Problem description ▸
Give the records below again exactly, and exclude each picture.

Supplied records START

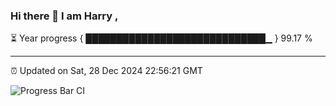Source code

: ### Hi there 👋 I am Harry , 

⏳ Year progress { █████████████████████████████▁ } 99.17 %

---

⏰ Updated on Sat, 28 Dec 2024 22:56:21 GMT

![Progress Bar CI](https://github.com/duykhang68/duykhang68/workflows/Progress%20Bar%20CI/badge.svg)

Supplied records END

Written solution ▸
Source code

: ### Hi there 👋 I am Harry , 

⏳ Year progress { █████████████████████████████▁ } 99.17 %

---

⏰ Updated on Sat, 28 Dec 2024 22:56:21 GMT

![Progress Bar CI](https://github.com/duykhang68/duykhang68/workflows/Progress%20Bar%20CI/badge.svg)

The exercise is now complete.